In caso di comunicazione di distacco, dove indicare la data fine distacco?

 

La data fine distacco deve essere indicata nel campo “Data fine distacco” presente nella sezione “Trasformazione” della comunicazione di trasferimento/distacco.

 

 

Come si può comunicare la cessazione anticipata di un distacco o la proroga dello stesso?

 

L’eventuale comunicazione di variazione della data di fine distacco deve essere trasmessa inviando una nuova comunicazione di distacco, mantenendo l’originale data di inizio e inserendo la nuova data di fine distacco, sia che si anticipi la fine del distacco precedentemente comunicata, sia che la si proroghi.

 

 

Quante volte è possibile prorogare un rapporto di lavoro?

 

Il contratto a tempo determinato è attualmente disciplinato dal D.Lgs 368 del 6 settembre 2001.

Il contratto a termine può essere prorogato una sola volta con la possibilità di raggiungere il limite massimo di 36 mesi.
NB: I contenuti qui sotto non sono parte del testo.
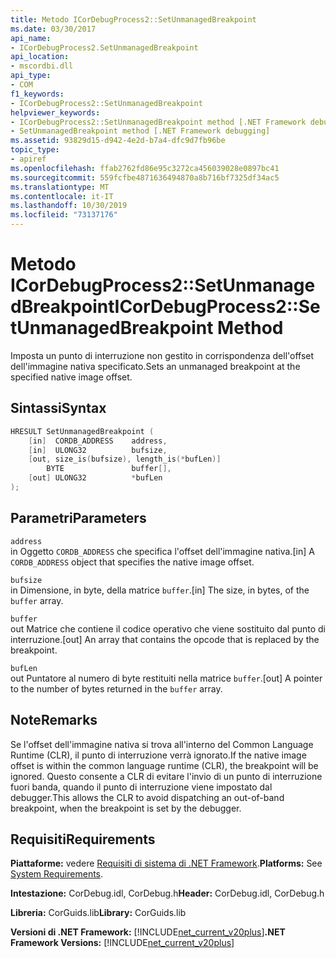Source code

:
 ```yaml
---
title: Metodo ICorDebugProcess2::SetUnmanagedBreakpoint
ms.date: 03/30/2017
api_name:
- ICorDebugProcess2.SetUnmanagedBreakpoint
api_location:
- mscordbi.dll
api_type:
- COM
f1_keywords:
- ICorDebugProcess2::SetUnmanagedBreakpoint
helpviewer_keywords:
- ICorDebugProcess2::SetUnmanagedBreakpoint method [.NET Framework debugging]
- SetUnmanagedBreakpoint method [.NET Framework debugging]
ms.assetid: 93829d15-d942-4e2d-b7a4-dfc9d7fb96be
topic_type:
- apiref
ms.openlocfilehash: ffab2762fd86e95c3272ca456039028e0897bc41
ms.sourcegitcommit: 559fcfbe4871636494870a8b716bf7325df34ac5
ms.translationtype: MT
ms.contentlocale: it-IT
ms.lasthandoff: 10/30/2019
ms.locfileid: "73137176"
---
```

# <a name="icordebugprocess2setunmanagedbreakpoint-method"></a><span data-ttu-id="4b75b-102">Metodo ICorDebugProcess2::SetUnmanagedBreakpoint</span><span class="sxs-lookup"><span data-stu-id="4b75b-102">ICorDebugProcess2::SetUnmanagedBreakpoint Method</span></span>
<span data-ttu-id="4b75b-103">Imposta un punto di interruzione non gestito in corrispondenza dell'offset dell'immagine nativa specificato.</span><span class="sxs-lookup"><span data-stu-id="4b75b-103">Sets an unmanaged breakpoint at the specified native image offset.</span></span>  
  
## <a name="syntax"></a><span data-ttu-id="4b75b-104">Sintassi</span><span class="sxs-lookup"><span data-stu-id="4b75b-104">Syntax</span></span>  
  
```cpp  
HRESULT SetUnmanagedBreakpoint (  
    [in]  CORDB_ADDRESS    address,  
    [in]  ULONG32          bufsize,  
    [out, size_is(bufsize), length_is(*bufLen)]   
        BYTE               buffer[],  
    [out] ULONG32          *bufLen  
);  
```  
  
## <a name="parameters"></a><span data-ttu-id="4b75b-105">Parametri</span><span class="sxs-lookup"><span data-stu-id="4b75b-105">Parameters</span></span>  
 `address`  
 <span data-ttu-id="4b75b-106">in Oggetto `CORDB_ADDRESS` che specifica l'offset dell'immagine nativa.</span><span class="sxs-lookup"><span data-stu-id="4b75b-106">[in] A `CORDB_ADDRESS` object that specifies the native image offset.</span></span>  
  
 `bufsize`  
 <span data-ttu-id="4b75b-107">in Dimensione, in byte, della matrice `buffer`.</span><span class="sxs-lookup"><span data-stu-id="4b75b-107">[in] The size, in bytes, of the `buffer` array.</span></span>  
  
 `buffer`  
 <span data-ttu-id="4b75b-108">out Matrice che contiene il codice operativo che viene sostituito dal punto di interruzione.</span><span class="sxs-lookup"><span data-stu-id="4b75b-108">[out] An array that contains the opcode that is replaced by the breakpoint.</span></span>  
  
 `bufLen`  
 <span data-ttu-id="4b75b-109">out Puntatore al numero di byte restituiti nella matrice `buffer`.</span><span class="sxs-lookup"><span data-stu-id="4b75b-109">[out] A pointer to the number of bytes returned in the `buffer` array.</span></span>  
  
## <a name="remarks"></a><span data-ttu-id="4b75b-110">Note</span><span class="sxs-lookup"><span data-stu-id="4b75b-110">Remarks</span></span>  
 <span data-ttu-id="4b75b-111">Se l'offset dell'immagine nativa si trova all'interno del Common Language Runtime (CLR), il punto di interruzione verrà ignorato.</span><span class="sxs-lookup"><span data-stu-id="4b75b-111">If the native image offset is within the common language runtime (CLR), the breakpoint will be ignored.</span></span> <span data-ttu-id="4b75b-112">Questo consente a CLR di evitare l'invio di un punto di interruzione fuori banda, quando il punto di interruzione viene impostato dal debugger.</span><span class="sxs-lookup"><span data-stu-id="4b75b-112">This allows the CLR to avoid dispatching an out-of-band breakpoint, when the breakpoint is set by the debugger.</span></span>  
  
## <a name="requirements"></a><span data-ttu-id="4b75b-113">Requisiti</span><span class="sxs-lookup"><span data-stu-id="4b75b-113">Requirements</span></span>  
 <span data-ttu-id="4b75b-114">**Piattaforme:** vedere [Requisiti di sistema di .NET Framework](../../../../docs/framework/get-started/system-requirements.md).</span><span class="sxs-lookup"><span data-stu-id="4b75b-114">**Platforms:** See [System Requirements](../../../../docs/framework/get-started/system-requirements.md).</span></span>  
  
 <span data-ttu-id="4b75b-115">**Intestazione:** CorDebug.idl, CorDebug.h</span><span class="sxs-lookup"><span data-stu-id="4b75b-115">**Header:** CorDebug.idl, CorDebug.h</span></span>  
  
 <span data-ttu-id="4b75b-116">**Libreria:** CorGuids.lib</span><span class="sxs-lookup"><span data-stu-id="4b75b-116">**Library:** CorGuids.lib</span></span>  
  
 <span data-ttu-id="4b75b-117">**Versioni di .NET Framework:** [!INCLUDE[net_current_v20plus](../../../../includes/net-current-v20plus-md.md)]</span><span class="sxs-lookup"><span data-stu-id="4b75b-117">**.NET Framework Versions:** [!INCLUDE[net_current_v20plus](../../../../includes/net-current-v20plus-md.md)]</span></span>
Le seguenti forme contrattuali hanno una specifica disciplina e sono quindi escluse dall’ambito di applicazione della normativa sui contratti a termine:

- rapporti di lavoro tra datori di lavoro agricoli ed operai assunti a tempo determinato

- contratti di lavoro temporaneo

- contratti di inserimento

- contratti di apprendistato

- rapporti di lavoro instaurati con aziende che esercitano il commercio all’ingrosso, importazione ed esportazione di prodotti ortofrutticoli

- lavoro c.d. “extra”

- assunzione a termine di lavoratori in mobilità

- assunzione di lavoratori a tempo determinato in sostituzione di lavoratori in astensione obbligatoria o facoltativa per maternità

- contratti a termine stipulati con lavoratori che abbiano maturato i requisiti minimi per l’accesso al pensionamento di anzianità

 

 

 

È indispensabile comunicare la cessazione di un rapporto a termine quando la data fine rapporto sia la stessa indicata nella precedente comunicazione di assunzione o proroga del rapporto di lavoro?

 

La comunicazione di cessazione deve essere effettuata solo quando la data fine rapporto sia anticipata rispetto alla data di fine rapporto comunicata precedentemente.

 

 

In quale modo va compilato il campo “Data fine rapporto” in una comunicazione di cessazione?

 

Nel caso di una comunicazione di cessazione di rapporto a tempo indeterminato, il campo “Data fine rapporto” non va valorizzato a meno che non si tratti di lavoro stagionale. Al contrario, in caso di una comunicazione di cessazione di rapporto a tempo determinato, il campo “Data fine rapporto” deve essere necessariamente compilato con la data di fine rapporto comunicata al momento dell’instaurazione del Rapporto di Lavoro o della proroga.

 

 

Come mai non esiste più tra i motivi di cessazione quello di “fine rapporto a termine”?

 

La cessazione del rapporto a termine deve essere comunicata soltanto quando la data fine rapporto sia differente da quella comunicata in precedenza. In questi casi la motivazione corretta è: “Modifica del termine inizialmente fissato”.